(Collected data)
◆ ◆ ◆ ◆

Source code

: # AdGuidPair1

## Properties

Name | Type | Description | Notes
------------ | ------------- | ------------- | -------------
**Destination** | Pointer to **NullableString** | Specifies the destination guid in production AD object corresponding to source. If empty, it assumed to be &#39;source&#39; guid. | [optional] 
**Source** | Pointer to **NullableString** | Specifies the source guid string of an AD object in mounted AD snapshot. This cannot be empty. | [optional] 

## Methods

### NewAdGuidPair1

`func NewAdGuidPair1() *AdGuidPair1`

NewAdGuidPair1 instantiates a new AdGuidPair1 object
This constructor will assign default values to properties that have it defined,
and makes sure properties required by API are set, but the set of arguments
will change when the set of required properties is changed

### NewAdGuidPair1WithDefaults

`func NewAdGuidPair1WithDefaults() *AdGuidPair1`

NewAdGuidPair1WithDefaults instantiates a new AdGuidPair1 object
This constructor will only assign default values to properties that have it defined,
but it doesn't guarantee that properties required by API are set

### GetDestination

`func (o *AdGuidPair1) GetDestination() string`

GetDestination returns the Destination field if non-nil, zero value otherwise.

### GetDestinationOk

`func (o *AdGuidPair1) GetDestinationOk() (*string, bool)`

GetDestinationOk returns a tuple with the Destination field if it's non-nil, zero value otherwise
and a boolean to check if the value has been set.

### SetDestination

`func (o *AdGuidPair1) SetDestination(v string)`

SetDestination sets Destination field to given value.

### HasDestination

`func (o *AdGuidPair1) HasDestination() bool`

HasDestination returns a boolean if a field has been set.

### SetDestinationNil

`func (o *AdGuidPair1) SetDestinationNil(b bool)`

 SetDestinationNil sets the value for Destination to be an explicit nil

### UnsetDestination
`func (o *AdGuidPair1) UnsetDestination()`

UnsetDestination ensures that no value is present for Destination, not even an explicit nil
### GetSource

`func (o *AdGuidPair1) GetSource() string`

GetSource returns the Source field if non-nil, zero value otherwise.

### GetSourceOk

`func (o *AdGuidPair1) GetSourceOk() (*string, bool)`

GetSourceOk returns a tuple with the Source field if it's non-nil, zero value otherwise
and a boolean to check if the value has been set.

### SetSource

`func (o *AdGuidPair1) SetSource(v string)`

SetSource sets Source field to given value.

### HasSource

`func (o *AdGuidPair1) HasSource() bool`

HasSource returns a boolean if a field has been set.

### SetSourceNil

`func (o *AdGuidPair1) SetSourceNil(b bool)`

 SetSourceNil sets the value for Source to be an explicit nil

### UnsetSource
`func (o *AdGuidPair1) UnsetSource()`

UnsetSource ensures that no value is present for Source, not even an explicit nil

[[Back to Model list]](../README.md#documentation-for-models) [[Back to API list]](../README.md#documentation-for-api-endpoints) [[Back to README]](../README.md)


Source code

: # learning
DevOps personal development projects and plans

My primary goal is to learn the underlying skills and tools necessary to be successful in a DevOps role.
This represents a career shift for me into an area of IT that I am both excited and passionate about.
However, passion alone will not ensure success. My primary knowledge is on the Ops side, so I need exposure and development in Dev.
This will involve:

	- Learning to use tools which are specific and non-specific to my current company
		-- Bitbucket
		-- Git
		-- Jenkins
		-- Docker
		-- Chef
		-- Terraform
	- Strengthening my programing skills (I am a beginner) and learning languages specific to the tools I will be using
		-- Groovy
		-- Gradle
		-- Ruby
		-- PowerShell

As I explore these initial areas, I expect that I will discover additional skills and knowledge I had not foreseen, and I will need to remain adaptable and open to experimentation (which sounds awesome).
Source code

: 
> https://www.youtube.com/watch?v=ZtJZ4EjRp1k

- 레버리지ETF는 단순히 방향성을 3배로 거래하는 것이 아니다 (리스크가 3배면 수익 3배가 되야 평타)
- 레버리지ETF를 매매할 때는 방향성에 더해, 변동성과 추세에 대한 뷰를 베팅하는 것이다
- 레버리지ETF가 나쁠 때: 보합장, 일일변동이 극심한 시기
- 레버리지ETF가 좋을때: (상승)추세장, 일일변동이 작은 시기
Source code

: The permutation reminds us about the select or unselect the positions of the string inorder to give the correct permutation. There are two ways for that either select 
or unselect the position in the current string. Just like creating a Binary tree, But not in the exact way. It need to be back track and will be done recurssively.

◆ ◆ ◆ ◆

Work to complete |
Your answer must be one number: how many lines of the data contain "instantiates".

Solution to the problem |
2